First Author | Yamanaka T | Year | 2013 |
Journal | PLoS One | Volume | 8 |
Issue | 12 | Pages | e84036 |
PubMed ID | 24391875 | Mgi Jnum | J:211115 |
Mgi Id | MGI:5574123 | Doi | 10.1371/journal.pone.0084036 |
Citation | Yamanaka T, et al. (2013) Loss of aPKClambda in differentiated neurons disrupts the polarity complex but does not induce obvious neuronal loss or disorientation in mouse brains. PLoS One 8(12):e84036 |
abstractText | Cell polarity plays a critical role in neuronal differentiation during development of the central nervous system (CNS).

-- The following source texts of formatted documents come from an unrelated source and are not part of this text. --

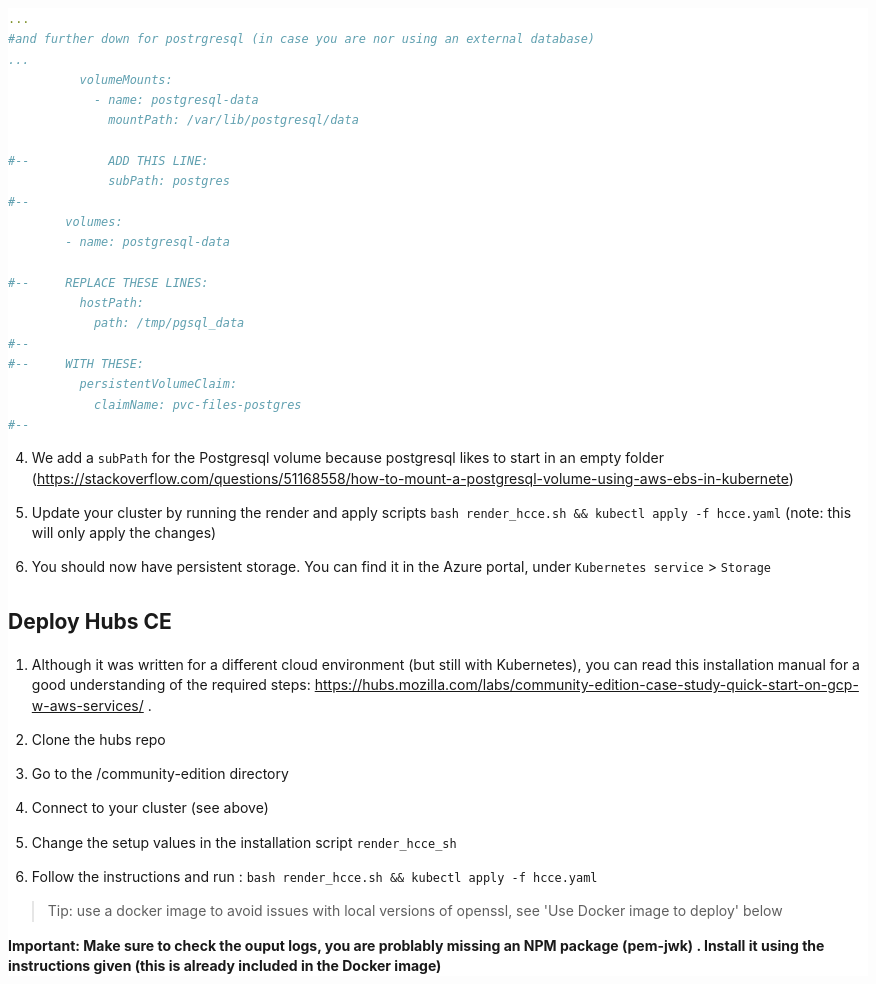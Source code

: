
 ```yaml
... 
#and further down for postrgresql (in case you are nor using an external database)
...
          volumeMounts:
            - name: postgresql-data
              mountPath: /var/lib/postgresql/data

#--           ADD THIS LINE:
              subPath: postgres
#--
        volumes:
        - name: postgresql-data

#--     REPLACE THESE LINES:
          hostPath:
            path: /tmp/pgsql_data
#--
#--     WITH THESE:
          persistentVolumeClaim:
            claimName: pvc-files-postgres   
#--
```

4) We add a `subPath` for the Postgresql volume because postgresql likes to start in an empty folder (<https://stackoverflow.com/questions/51168558/how-to-mount-a-postgresql-volume-using-aws-ebs-in-kubernete>)

5) Update your cluster by running the render and apply scripts `bash render_hcce.sh && kubectl apply -f hcce.yaml` (note: this will only apply the changes)

6) You should now have persistent storage. You can find it in the Azure portal, under `Kubernetes service`  > `Storage`


## Deploy Hubs CE

1) Although it was written for a different cloud environment (but still with Kubernetes), you can read this installation manual for a good understanding of the required steps: <https://hubs.mozilla.com/labs/community-edition-case-study-quick-start-on-gcp-w-aws-services/> .

2) Clone the hubs repo

3) Go to the /community-edition directory

4) Connect to your cluster (see above)

5) Change the setup values in the installation script `render_hcce_sh`

6) Follow the instructions and run : `bash render_hcce.sh && kubectl apply -f hcce.yaml`

>Tip: use a docker image to avoid issues with local versions of openssl, see 'Use Docker image to deploy' below

__Important: Make sure to check the ouput logs, you are problably missing an NPM package (pem-jwk) . Install it using the instructions given (this is already included in the Docker image)__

Recent studies have established the significance of atypical protein kinase C (aPKC) and its interacting partners, which include PAR-3, PAR-6 and Lgl, in regulating cell polarization during neuronal differentiation. However, their roles in neuronal maintenance after CNS development remain unclear. Here we performed conditional deletion of aPKClambda, a major aPKC isoform in the brain, in differentiated neurons of mice by camk2a-cre or synapsinI-cre mediated gene targeting. We found significant reduction of aPKClambda and total aPKCs in the adult mouse brains. The aPKClambda deletion also reduced PAR-6beta, possibly by its destabilization, whereas expression of other related proteins such as PAR-3 and Lgl-1 was unaffected. Biochemical analyses suggested that a significant fraction of aPKClambda formed a protein complex with PAR-6beta and Lgl-1 in the brain lysates, which was disrupted by the aPKClambda deletion. Notably, the aPKClambda deletion mice did not show apparent cell loss/degeneration in the brain. In addition, neuronal orientation/distribution seemed to be unaffected. Thus, despite the polarity complex disruption, neuronal deletion of aPKClambda does not induce obvious cell loss or disorientation in mouse brains after cell differentiation. |